_Provided data:_
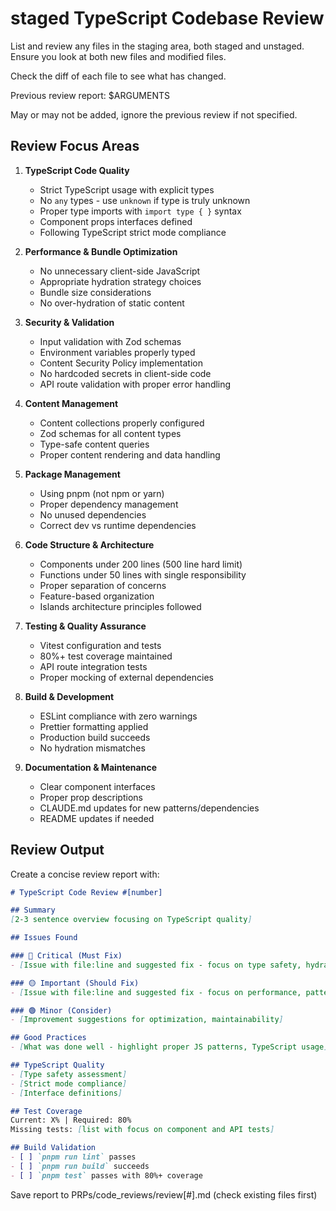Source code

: # staged TypeScript Codebase Review

List and review any files in the staging area, both staged and unstaged.
Ensure you look at both new files and modified files.

Check the diff of each file to see what has changed.

Previous review report: $ARGUMENTS

May or may not be added, ignore the previous review if not specified.

## Review Focus Areas

1. **TypeScript Code Quality**
   - Strict TypeScript usage with explicit types
   - No `any` types - use `unknown` if type is truly unknown
   - Proper type imports with `import type { }` syntax
   - Component props interfaces defined
   - Following TypeScript strict mode compliance

2. **Performance & Bundle Optimization**
   - No unnecessary client-side JavaScript
   - Appropriate hydration strategy choices
   - Bundle size considerations
   - No over-hydration of static content

3. **Security & Validation**
   - Input validation with Zod schemas
   - Environment variables properly typed
   - Content Security Policy implementation
   - No hardcoded secrets in client-side code
   - API route validation with proper error handling

4. **Content Management**
   - Content collections properly configured
   - Zod schemas for all content types
   - Type-safe content queries
   - Proper content rendering and data handling

5. **Package Management**
   - Using pnpm (not npm or yarn)
   - Proper dependency management
   - No unused dependencies
   - Correct dev vs runtime dependencies

6. **Code Structure & Architecture**
   - Components under 200 lines (500 line hard limit)
   - Functions under 50 lines with single responsibility
   - Proper separation of concerns
   - Feature-based organization
   - Islands architecture principles followed

7. **Testing & Quality Assurance**
   - Vitest configuration and tests
   - 80%+ test coverage maintained
   - API route integration tests
   - Proper mocking of external dependencies

8. **Build & Development**
   - ESLint compliance with zero warnings
   - Prettier formatting applied
   - Production build succeeds
   - No hydration mismatches

9.  **Documentation & Maintenance**
    - Clear component interfaces
    - Proper prop descriptions
    - CLAUDE.md updates for new patterns/dependencies
    - README updates if needed

## Review Output

Create a concise review report with:

```markdown
# TypeScript Code Review #[number]

## Summary
[2-3 sentence overview focusing on TypeScript quality]

## Issues Found

### 🔴 Critical (Must Fix)
- [Issue with file:line and suggested fix - focus on type safety, hydration, security]

### 🟡 Important (Should Fix)
- [Issue with file:line and suggested fix - focus on performance, patterns]

### 🟢 Minor (Consider)
- [Improvement suggestions for optimization, maintainability]

## Good Practices
- [What was done well - highlight proper JS patterns, TypeScript usage]

## TypeScript Quality
- [Type safety assessment]
- [Strict mode compliance]
- [Interface definitions]

## Test Coverage
Current: X% | Required: 80%
Missing tests: [list with focus on component and API tests]

## Build Validation
- [ ] `pnpm run lint` passes
- [ ] `pnpm run build` succeeds
- [ ] `pnpm test` passes with 80%+ coverage
```

Save report to PRPs/code_reviews/review[#].md (check existing files first)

_Assigned task:_
The records above need to be given again exactly. Omit the pictures.

_Answer to this problem:_
Source code

: # staged TypeScript Codebase Review

List and review any files in the staging area, both staged and unstaged.
Ensure you look at both new files and modified files.

Check the diff of each file to see what has changed.

Previous review report: $ARGUMENTS

May or may not be added, ignore the previous review if not specified.

## Review Focus Areas

1. **TypeScript Code Quality**
   - Strict TypeScript usage with explicit types
   - No `any` types - use `unknown` if type is truly unknown
   - Proper type imports with `import type { }` syntax
   - Component props interfaces defined
   - Following TypeScript strict mode compliance

2. **Performance & Bundle Optimization**
   - No unnecessary client-side JavaScript
   - Appropriate hydration strategy choices
   - Bundle size considerations
   - No over-hydration of static content

3. **Security & Validation**
   - Input validation with Zod schemas
   - Environment variables properly typed
   - Content Security Policy implementation
   - No hardcoded secrets in client-side code
   - API route validation with proper error handling

4. **Content Management**
   - Content collections properly configured
   - Zod schemas for all content types
   - Type-safe content queries
   - Proper content rendering and data handling

5. **Package Management**
   - Using pnpm (not npm or yarn)
   - Proper dependency management
   - No unused dependencies
   - Correct dev vs runtime dependencies

6. **Code Structure & Architecture**
   - Components under 200 lines (500 line hard limit)
   - Functions under 50 lines with single responsibility
   - Proper separation of concerns
   - Feature-based organization
   - Islands architecture principles followed

7. **Testing & Quality Assurance**
   - Vitest configuration and tests
   - 80%+ test coverage maintained
   - API route integration tests
   - Proper mocking of external dependencies

8. **Build & Development**
   - ESLint compliance with zero warnings
   - Prettier formatting applied
   - Production build succeeds
   - No hydration mismatches

9.  **Documentation & Maintenance**
    - Clear component interfaces
    - Proper prop descriptions
    - CLAUDE.md updates for new patterns/dependencies
    - README updates if needed

## Review Output

Create a concise review report with:

```markdown
# TypeScript Code Review #[number]

## Summary
[2-3 sentence overview focusing on TypeScript quality]

## Issues Found

### 🔴 Critical (Must Fix)
- [Issue with file:line and suggested fix - focus on type safety, hydration, security]

### 🟡 Important (Should Fix)
- [Issue with file:line and suggested fix - focus on performance, patterns]

### 🟢 Minor (Consider)
- [Improvement suggestions for optimization, maintainability]

## Good Practices
- [What was done well - highlight proper JS patterns, TypeScript usage]

## TypeScript Quality
- [Type safety assessment]
- [Strict mode compliance]
- [Interface definitions]

## Test Coverage
Current: X% | Required: 80%
Missing tests: [list with focus on component and API tests]

## Build Validation
- [ ] `pnpm run lint` passes
- [ ] `pnpm run build` succeeds
- [ ] `pnpm test` passes with 80%+ coverage
```

Save report to PRPs/code_reviews/review[#].md (check existing files first)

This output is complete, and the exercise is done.